I have added two obvious examples of land superpredators, with references: lions and tigers. The tiger is shown to have only one threat: human poaching. The lion is shown to have only one threat: human trophy hunting. Because poaching and trophy hunting are not normal behavior for any species other than humans, and such illicit hunting does not ordinarily lead to the collection of meat for human consumption or that of domesticated animals, the lion and the tiger are land superpredators -- or nothing is.

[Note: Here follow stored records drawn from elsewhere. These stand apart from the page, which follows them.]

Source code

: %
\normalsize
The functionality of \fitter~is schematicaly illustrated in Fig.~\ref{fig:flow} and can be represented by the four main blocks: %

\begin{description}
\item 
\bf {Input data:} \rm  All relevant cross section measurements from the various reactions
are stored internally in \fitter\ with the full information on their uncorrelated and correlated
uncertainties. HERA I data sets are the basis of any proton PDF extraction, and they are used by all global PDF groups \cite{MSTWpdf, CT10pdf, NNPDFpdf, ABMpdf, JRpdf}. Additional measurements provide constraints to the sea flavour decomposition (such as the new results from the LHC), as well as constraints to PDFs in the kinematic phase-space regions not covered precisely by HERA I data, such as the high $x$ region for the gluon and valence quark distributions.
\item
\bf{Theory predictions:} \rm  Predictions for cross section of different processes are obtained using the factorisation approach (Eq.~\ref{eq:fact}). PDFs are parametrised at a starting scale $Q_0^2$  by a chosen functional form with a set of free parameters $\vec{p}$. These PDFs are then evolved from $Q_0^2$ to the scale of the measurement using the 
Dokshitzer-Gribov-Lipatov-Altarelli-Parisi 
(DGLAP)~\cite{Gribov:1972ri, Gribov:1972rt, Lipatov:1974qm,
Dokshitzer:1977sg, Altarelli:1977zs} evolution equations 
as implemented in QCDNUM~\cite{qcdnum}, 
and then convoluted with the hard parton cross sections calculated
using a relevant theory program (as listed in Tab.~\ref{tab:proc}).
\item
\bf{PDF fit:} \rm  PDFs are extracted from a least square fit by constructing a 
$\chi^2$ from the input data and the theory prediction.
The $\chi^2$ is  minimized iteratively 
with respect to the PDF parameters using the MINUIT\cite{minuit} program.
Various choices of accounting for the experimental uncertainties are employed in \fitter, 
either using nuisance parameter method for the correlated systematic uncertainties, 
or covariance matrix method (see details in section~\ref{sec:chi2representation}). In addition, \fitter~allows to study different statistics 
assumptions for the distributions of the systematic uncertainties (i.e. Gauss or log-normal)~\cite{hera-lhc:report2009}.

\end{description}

Would a BBC, National Geographic (but not for National Geographic Channel, owned by the oxymoronic News Corporation (my opinion, to be sure, but I'm hardly alone in that), a/k/a FoX) or Jacques Cousteau documentary fit? Even if they are "edutainment", they:
- 1. are not made for shock purposes
- 2. have extensive editorial (including scientific) control
- 3. have educational merit
- 4. carefully document known phenomena
- 5. are unstaged, or are staged with a stated and valid excuse
- 6. are not made as propaganda (example: pro- or anti-hunting)
- 7. are not fiction
- 8. (on points) are not introduced material from a layman without obvious defense from an editor
To be sure, they could be factually obsolete or in error -- not that scientific journals accessible to comparatively few people and with greater rigor -- but with the virtue of greater accessibility? Ignore celebrity voiceover artists; ignore esthetic effects or other populist touches; these offer appeal, but not authority. Educated and refined observation is essential to all science.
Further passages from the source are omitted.